What is an organic gardener to do?
Depending on the stage of the invasion, there are several options. Since I noticed the adult yesterday, I can only assume that the eggs have been laid. So I want to take care of the eggs before they hatch. For the first time this year, I am using beneficial garden nematodes. Beneficial nematodes are semi-microscopic organisms that feed off of the larvae of several types of damaging insects such as grubs and fleas. I made an application of nematodes last night and hopefully this will be enough to prevent the Vine Borer eggs from hatching and ever entering the squash stem.
As a secondary treatment, I will likely apply pyrethrins at the base of all of my squash plants in a few days so that the grubs will be killed before entering the plant stems. Pyrethrins are made from extracts of certain Chrysanthemum plants. The tricky part about applying pyrethrins is timing. Pyrethrins work best when they can make direct contact with pests. Hopefully the residual quality will prevent the borers from penetrating the plant stems.

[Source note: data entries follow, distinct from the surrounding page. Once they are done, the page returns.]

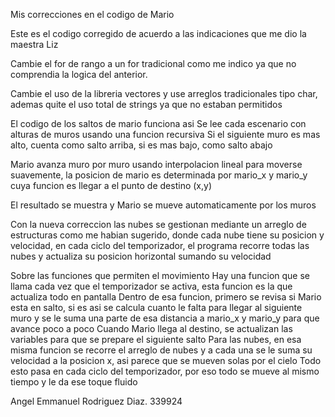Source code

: Mis correcciones en el codigo de Mario

Este es el codigo corregido de acuerdo a las indicaciones que me dio la maestra Liz

Cambie el for de rango a un for tradicional como me indico ya que no comprendia la logica del anterior.

Cambie el uso de la libreria vectores y use arreglos tradicionales tipo char, 
ademas quite el uso total de strings ya que no estaban permitidos

El codigo de los saltos de mario funciona asi
Se lee cada escenario con alturas de muros usando una funcion recursiva
Si el siguiente muro es mas alto, cuenta como salto arriba, si es mas bajo, como salto abajo

Mario avanza muro por muro usando interpolacion lineal para moverse suavemente, 
la posicion de mario es determinada por mario_x y mario_y cuya funcion es llegar a el punto de destino (x,y)

El resultado se muestra y Mario se mueve automaticamente por los muros

Con la nueva correccion las nubes se gestionan mediante un arreglo de estructuras como me habian sugerido,
donde cada nube tiene su posicion y velocidad, en cada ciclo del temporizador, 
el programa recorre todas las nubes y actualiza su posicion horizontal sumando su velocidad

Sobre las funciones que permiten el movimiento
Hay una funcion que se llama cada vez que el temporizador se activa, esta funcion es la que actualiza todo en pantalla
Dentro de esa funcion, primero se revisa si Mario esta en salto, si es asi se calcula cuanto le falta para llegar al siguiente muro y se le suma una parte de esa distancia a mario_x y mario_y para que avance poco a poco
Cuando Mario llega al destino, se actualizan las variables para que se prepare el siguiente salto
Para las nubes, en esa misma funcion se recorre el arreglo de nubes y a cada una se le suma su velocidad a la posicion x, asi parece que se mueven solas por el cielo
Todo esto pasa en cada ciclo del temporizador, por eso todo se mueve al mismo tiempo y le da ese toque fluido

Angel Emmanuel Rodriguez Diaz.
339924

Another pre-emptive option is to use a syringe and inject the hollow stem of the plant with a BT (Bacillus Thuricide) or the same nematodes that were mentioned earlier. As soon as the grubs enter the hollow plant stem they are greeted with a deadly desert that will end their plant pillage. If the nematodes prove ineffective in the soil application and the pyrethrins fail to stop the invasion, this will be my third option. I have lost this battle many times so I like to have plan A, B & C!
For plants that are already damaged by the borer, a last ditch effort can be made by using a razor blade to cut the plant stem and remove the pests. Dirt can then be mounded around the opened plant stem and roots will continue to grow. This technique can help lengthen the life of the squash but plants rarely fully recover.
So be on the lookout! Eliminate any adult Squash Vine Borers that you see and watch for any signs of borer grubs entering the stem of plants.